En débarquant à Constantinople le 13 mai 1506, Michel-Ange sait qu'il brave la colère de Jules II, pape guerrier et mauvais payeur : il a en effet laissé en chantier l'édification de son tombeau à Rome.

Cependant d'un autre côté, comment ne pas répondre avec diligence à l'invitation du sultan Bajazet qui lui propose le projet faramineux d'un pont sur la corne d'Or ? D'autant que les plans d'un certain Léonard de Vinci, venaient d'être refusés par le même sultan. Une aubaine pour lui, et cela sans parler de la prime qui lui est promis... enfin cela est une autre histoire... chut !

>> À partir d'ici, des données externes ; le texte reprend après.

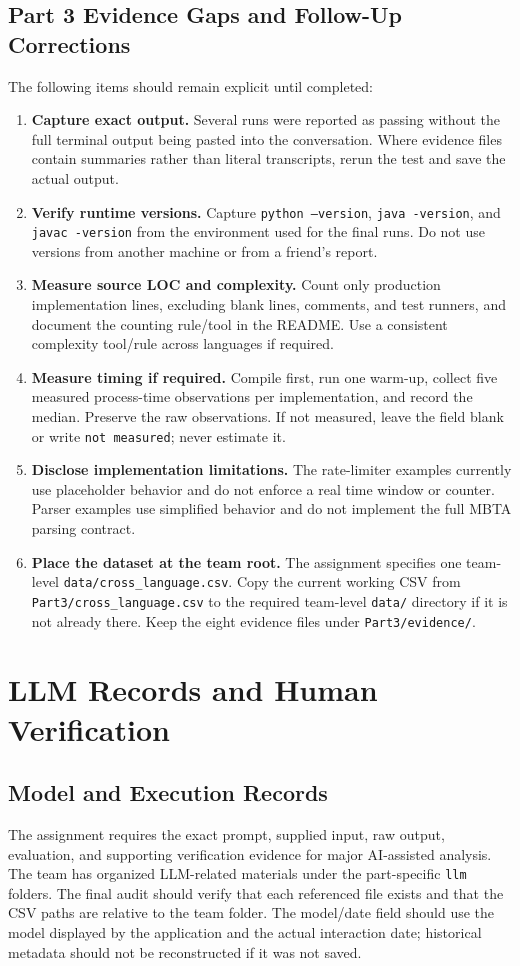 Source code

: \documentclass[11pt,a4paper]{article}
\newcommand{\code}[1]{\texttt{#1}}
\begin{document}
\subsection{Part 3 Evidence Gaps and Follow-Up Corrections}
The following items should remain explicit until completed:
\begin{enumerate}[leftmargin=*]
\item \textbf{Capture exact output.} Several runs were reported as passing without the full terminal output being pasted into the conversation. Where evidence files contain summaries rather than literal transcripts, rerun the test and save the actual output.
\item \textbf{Verify runtime versions.} Capture \code{python --version}, \code{java -version}, and \code{javac -version} from the environment used for the final runs. Do not use versions from another machine or from a friend's report.
\item \textbf{Measure source LOC and complexity.} Count only production implementation lines, excluding blank lines, comments, and test runners, and document the counting rule/tool in the README. Use a consistent complexity tool/rule across languages if required.
\item \textbf{Measure timing if required.} Compile first, run one warm-up, collect five measured process-time observations per implementation, and record the median. Preserve the raw observations. If not measured, leave the field blank or write \code{not measured}; never estimate it.
\item \textbf{Disclose implementation limitations.} The rate-limiter examples currently use placeholder behavior and do not enforce a real time window or counter. Parser examples use simplified behavior and do not implement the full MBTA parsing contract.
\item \textbf{Place the dataset at the team root.} The assignment specifies one team-level \code{data/cross\_language.csv}. Copy the current working CSV from \code{Part3/cross\_language.csv} to the required team-level \code{data/} directory if it is not already there. Keep the eight evidence files under \code{Part3/evidence/}.
\end{enumerate}

\section{LLM Records and Human Verification}
\subsection{Model and Execution Records}
The assignment requires the exact prompt, supplied input, raw output, evaluation, and supporting verification evidence for major AI-assisted analysis. The team has organized LLM-related materials under the part-specific \code{llm} folders. The final audit should verify that each referenced file exists and that the CSV paths are relative to the team folder. The model/date field should use the model displayed by the application and the actual interaction date; historical metadata should not be reconstructed if it was not saved.
\end{document}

Mathias Enard a su avec talent mettre à jour ce fait historique bizarrement oublié ou si peu connu, à savoir, la venue à Constantinople du grand dessinateur, sculpteur et architecte : Michel-Ange. C'est à partir de lettres, de dessins, de plans, d'esquisses et de personnages, tous historiquement réels que l'auteur s'est plu à tisser une toile où réalité et fantasme se mêlent pour nous servir un conte qui peut se lire de mille et une façons, en une nuit, tant le récit est court et magistralement écrit, c'est d'ailleurs ce qui frappe d'emblée le lecteur : cette plume ! Élégante, racée, précise et lyrique.

On y découvre un Michel-ange pas spécialement beau et qui ne se lavait pas. Mais aussi un artiste tourmenté, doutant de lui-même, parfois en colère, mais toujours au travail, en recherche... un vrai bosseur !

Son livre se veut comme un pont entre deux cultures qui se connaissent peu, mais que la magie de l'art, de la création et de ses mystères suffisent pour braver toutes les altérités qui auraient vite fait d'aviver une haine absurde. Ce roman est un pas vers l'irénisme, celui que nous devons suivre afin de mettre à bas tout obscurantisme suicidaire. Une oeuvre qui élève.

Belle évocation de Constantinople sous les yeux avides d'un occidental, émerveillé ou contrarié par la vie orientale. Il saura s'inspirer de ses observations pour ses constructions futures.

Même Shéhérazade, par l'intermédiaire d'une danseuse andalouse, peaufine l'ensemble, d'une sensualité débordante et d'une effroyable destinée.

Outre l'architecture, d'autres thèmes sont abordés avec délicatesse : La découverte du monde oriental, la chasteté et la luxure, la frustration du désir amoureux, les effluves enivrantes des parfums d'orient, et l'homosexualité.

Seule désolation, la brièveté des chapitres et du roman. Il ne reste qu'à le relire pour le prolonger. Je tiens à féliciter aussi l'éditeur Actes Sud/Babel pour le choix parfait de sa photo de première page, on y voit en ombre chinoise la basilique Sainte Sophie, émergeant d'une brume mystérieuse, annonçant à elle seule, tous les mystères de l'Orient.